Directions for this task
Wherever a line in the data holds the word "para", pull that line out.

Input
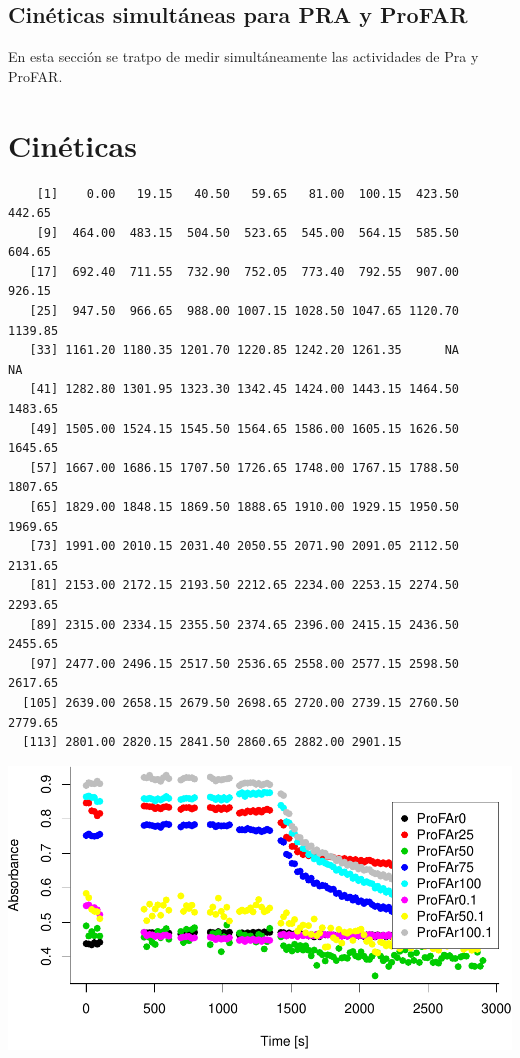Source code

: \documentclass[12pt,twoside]{reedthesis}
\begin{document}
  \clearpage 
  
  \subsection{Cinéticas simultáneas para PRA y
  ProFAR}\label{cineticas-simultaneas-para-pra-y-profar}
  
  En esta sección se tratpo de medir simultáneamente las actividades de
  Pra y ProFAR.
  
  \section{Cinéticas}\label{cineticas}
  
  \begin{verbatim}
    [1]    0.00   19.15   40.50   59.65   81.00  100.15  423.50  442.65
    [9]  464.00  483.15  504.50  523.65  545.00  564.15  585.50  604.65
   [17]  692.40  711.55  732.90  752.05  773.40  792.55  907.00  926.15
   [25]  947.50  966.65  988.00 1007.15 1028.50 1047.65 1120.70 1139.85
   [33] 1161.20 1180.35 1201.70 1220.85 1242.20 1261.35      NA      NA
   [41] 1282.80 1301.95 1323.30 1342.45 1424.00 1443.15 1464.50 1483.65
   [49] 1505.00 1524.15 1545.50 1564.65 1586.00 1605.15 1626.50 1645.65
   [57] 1667.00 1686.15 1707.50 1726.65 1748.00 1767.15 1788.50 1807.65
   [65] 1829.00 1848.15 1869.50 1888.65 1910.00 1929.15 1950.50 1969.65
   [73] 1991.00 2010.15 2031.40 2050.55 2071.90 2091.05 2112.50 2131.65
   [81] 2153.00 2172.15 2193.50 2212.65 2234.00 2253.15 2274.50 2293.65
   [89] 2315.00 2334.15 2355.50 2374.65 2396.00 2415.15 2436.50 2455.65
   [97] 2477.00 2496.15 2517.50 2536.65 2558.00 2577.15 2598.50 2617.65
  [105] 2639.00 2658.15 2679.50 2698.65 2720.00 2739.15 2760.50 2779.65
  [113] 2801.00 2820.15 2841.50 2860.65 2882.00 2901.15
  \end{verbatim}
  
  \begin{center}\includegraphics{tesis_files/figure-latex/Cinetics-1} \end{center}
  
\end{document}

Written answer
  \subsection{Cinéticas simultáneas para PRA y
  ProFAR}\label{cineticas-simultaneas-para-pra-y-profar}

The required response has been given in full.